** Available records follows **

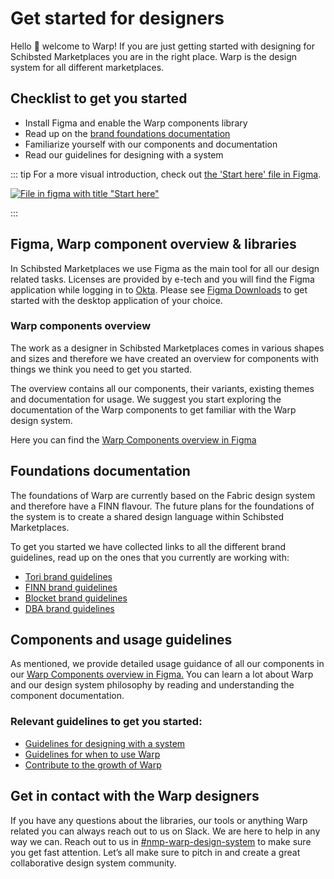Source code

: # Get started for designers

Hello 👋 welcome to Warp! If you are just getting started with designing for Schibsted Marketplaces you are in the right place. Warp is the design system for all different marketplaces.

## Checklist to get you started

- Install Figma and enable the Warp components library
- Read up on the [brand foundations documentation](#foundations-documentation)
- Familiarize yourself with our components and documentation
- Read our guidelines for designing with a system

::: tip
For a more visual introduction, check out [the 'Start here' file in Figma](https://www.figma.com/file/8q1w2m8ssGlrYTQUaehU0m/Start-here?type=design&node-id=25%3A687&t=luXVwdsaETcwMDnl-1).

[![File in figma with title "Start here" ](/figma-start-here.png)](https://www.figma.com/file/8q1w2m8ssGlrYTQUaehU0m/Start-here?type=design&node-id=25%3A687&t=luXVwdsaETcwMDnl-1)

:::

## Figma, Warp component overview & libraries

In Schibsted Marketplaces we use Figma as the main tool for all our design related tasks. Licenses are provided by e-tech and you will find the Figma application while logging in to [Okta](https://schibsted.okta.com/app/UserHome). Please see [Figma Downloads](https://www.figma.com/downloads/) to get started with the desktop application of your choice.

### Warp components overview

The work as a designer in Schibsted Marketplaces comes in various shapes and sizes and therefore we have created an overview for components with things we think you need to get you started.

The overview contains all our components, their variants, existing themes and documentation for usage. We suggest you start exploring the documentation of the Warp components to get familiar with the Warp design system.

Here you can find the [Warp Components overview in Figma](https://www.figma.com/file/nkiRpuVu6XRfvY96BA80H8/01.-Component-overview?type=design&node-id=202-8914)

## Foundations documentation

The foundations of Warp are currently based on the Fabric design system and therefore have a FINN flavour. The future plans for the foundations of the system is to create a shared design language within Schibsted Marketplaces.

To get you started we have collected links to all the different brand guidelines, read up on the ones that you currently are working with:

- [Tori brand guidelines](https://drive.google.com/drive/folders/1eijR8Sk2GfoRmDlvHbIfapZlq77itmaz?usp=sharing)
- [FINN brand guidelines](https://drive.google.com/file/d/1MdBcQfseDJTOeSINDP8hmCiDGMNNSY0P/view?usp=sharing)
- [Blocket brand guidelines](https://drive.google.com/file/d/1eSLUXIK3mapZaipWgy5oicOD0Mq1P2Sw/view?usp=sharing)
- [DBA brand guidelines](https://drive.google.com/file/d/1qLoyCEaSZ4bBUOd5IGrbDpUHBKlb81cD/view?usp=sharing)

## Components and usage guidelines

As mentioned, we provide detailed usage guidance of all our components in our [Warp Components overview in Figma.](https://www.figma.com/file/nkiRpuVu6XRfvY96BA80H8/01.-Component-overview?type=design&node-id=202-8914) You can learn a lot about Warp and our design system philosophy by reading and understanding the component documentation.

### Relevant guidelines to get you started:

- [Guidelines for designing with a system](/guidelines/design-system/)
- [Guidelines for when to use Warp](/guidelines/design-system/#when-to-use-warp)
- [Contribute to the growth of Warp](/collaborate/contribute/)

## Get in contact with the Warp designers

If you have any questions about the libraries, our tools or anything Warp related you can always reach out to us on Slack. We are here to help in any way we can.
Reach out to us in [#nmp-warp-design-system](https://sch-chat.slack.com/archives/C04NF2K46LB) to make sure you get fast attention.
Let’s all make sure to pitch in and create a great collaborative design system community.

** End of Available records **

__Work task__:
Where a line of the records holds the word "luXVwdsaETcwMDnl", copy that line.

__Answer box__:
For a more visual introduction, check out [the 'Start here' file in Figma](https://www.figma.com/file/8q1w2m8ssGlrYTQUaehU0m/Start-here?type=design&node-id=25%3A687&t=luXVwdsaETcwMDnl-1).
[![File in figma with title "Start here" ](/figma-start-here.png)](https://www.figma.com/file/8q1w2m8ssGlrYTQUaehU0m/Start-here?type=design&node-id=25%3A687&t=luXVwdsaETcwMDnl-1)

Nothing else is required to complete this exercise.